Atty. Duerme was answering his own question. It’s always a no-contest; the agricultural profession loses out whenever the eldest son in a farmer’s family gets to choose a career.
There’s no way to correct the raw reality. However, on Saturday, March 18, Atty. Duerme will host a special 18-hole open tournament. At 6 a.m., the San Isidro de Labrador Scholarship Grant Inc., under PPI, will have its 9th golf tournament at Capitol Hills Golf Club in Old Balara, Quezon City.
“This will be a fund-raising event to finance the education of our farmers’ children who will take up an agricultural course in college and eventually be part of the agricultural profession,” said Francis Joseph Blanca of the PPI Corporate Legal Affairs.
The ninth staging, open to all golfers, will be a little different. This promises to be most massive both in scope and attendance.
For one, Atty. Duerme, as longtime vice president of Philippine Airlines, has successfully hosted the fabled PAL Interclub for over two decades.
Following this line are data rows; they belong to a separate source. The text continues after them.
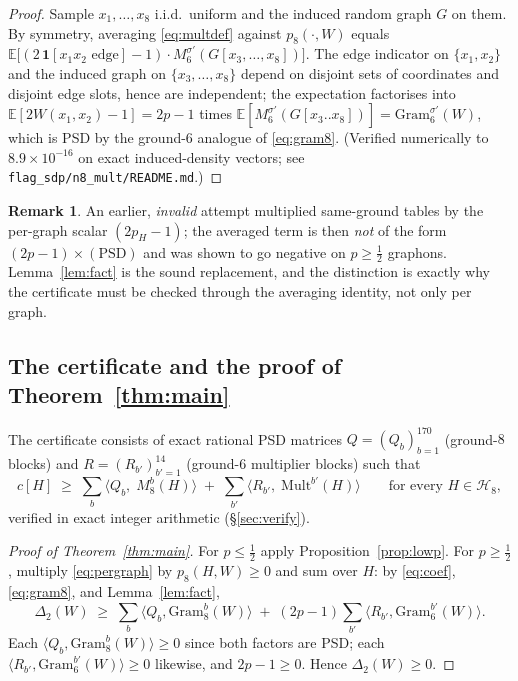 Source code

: \documentclass[11pt]{article}
\theoremstyle{definition}
\newtheorem{remark}[theorem]{Remark}
\newcommand{\E}{\mathbb E}
\begin{document}
\begin{proof}
Sample $x_1,\dots,x_8$ i.i.d.\ uniform and the induced random graph $G$ on
them.  By symmetry, averaging \eqref{eq:multdef} against $p_8(\cdot,W)$ equals
$\E\big[(2\,\mathbf 1[x_1x_2\text{ edge}]-1)\cdot
M^{\sigma'}_6(G[x_3,\dots,x_8])\big]$.  The edge indicator on $\{x_1,x_2\}$
and the induced graph on $\{x_3,\dots,x_8\}$ depend on disjoint sets of
coordinates and disjoint edge slots, hence are independent; the expectation
factorises into $\E[2W(x_1,x_2)-1]=2p-1$ times
$\E[M^{\sigma'}_6(G[x_3..x_8])]=\mathrm{Gram}_6^{\sigma'}(W)$, which is PSD by
the ground-$6$ analogue of \eqref{eq:gram8}.  (Verified numerically to
$8.9\times10^{-16}$ on exact induced-density vectors; see
\texttt{flag\_sdp/n8\_mult/README.md}.)
\end{proof}

\begin{remark}
An earlier, \emph{invalid} attempt multiplied same-ground tables by the
per-graph scalar $(2p_H-1)$; the averaged term is then \emph{not} of the form
$(2p-1)\times(\text{PSD})$ and was shown to go negative on $p\ge\tfrac12$
graphons.  Lemma~\ref{lem:fact} is the sound replacement, and the distinction
is exactly why the certificate must be checked through the averaging identity,
not only per graph.
\end{remark}

\subsection{The certificate and the proof of Theorem~\ref{thm:main}}

The certificate consists of exact rational PSD matrices
$Q=(Q_b)_{b=1}^{170}$ (ground-$8$ blocks) and $R=(R_{b'})_{b'=1}^{14}$
(ground-$6$ multiplier blocks) such that
\begin{equation}\label{eq:pergraph}
  c[H]\;\ge\;\sum_{b}\big\langle Q_b,\;M_8^{b}(H)\big\rangle
  \;+\;\sum_{b'}\big\langle R_{b'},\;\mathrm{Mult}^{b'}(H)\big\rangle
  \qquad\text{for every } H\in\mathcal H_8 ,
\end{equation}
verified in exact integer arithmetic (\S\ref{sec:verify}).

\begin{proof}[Proof of Theorem~\ref{thm:main}]
For $p\le\tfrac12$ apply Proposition~\ref{prop:lowp}.  For $p\ge\tfrac12$,
multiply \eqref{eq:pergraph} by $p_8(H,W)\ge0$ and sum over $H$: by
\eqref{eq:coef}, \eqref{eq:gram8}, and Lemma~\ref{lem:fact},
\[
  \Delta_2(W)\;\ge\;\sum_b\big\langle Q_b,\mathrm{Gram}_8^{b}(W)\big\rangle
  \;+\;(2p-1)\sum_{b'}\big\langle R_{b'},\mathrm{Gram}_6^{b'}(W)\big\rangle .
\]
Each $\langle Q_b,\mathrm{Gram}_8^b(W)\rangle\ge0$ since both factors are PSD;
each $\langle R_{b'},\mathrm{Gram}_6^{b'}(W)\rangle\ge0$ likewise, and
$2p-1\ge0$.  Hence $\Delta_2(W)\ge0$.
\end{proof}
\end{document}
It won’t be an ace (of a tournament), but definitely a bogey-free win-win event for everybody who cares for our agriculture industry and the poor farmers.
Atty. Duerme, himself a parbuster, is by the way the same lead executive officer who steered PPI from the grip of gross mismanagement—a boundless sand trap—back into the fairway, the agriculture industry mainstream.
He took over in July with PPI practically penniless, on the verge of bankruptcy.
It was a rough, breathless ride that saw the new PPI president introducing sweeping reforms, correcting mistakes, pin-pointing dubious deals, identifying wrongdoers. He was obsessive but quite compassionate.
Result: PPI rose back and registered profit (P7 million) only five months after the Duerme takeover.
Other than the immediate past president, not a single PPI employee was expelled.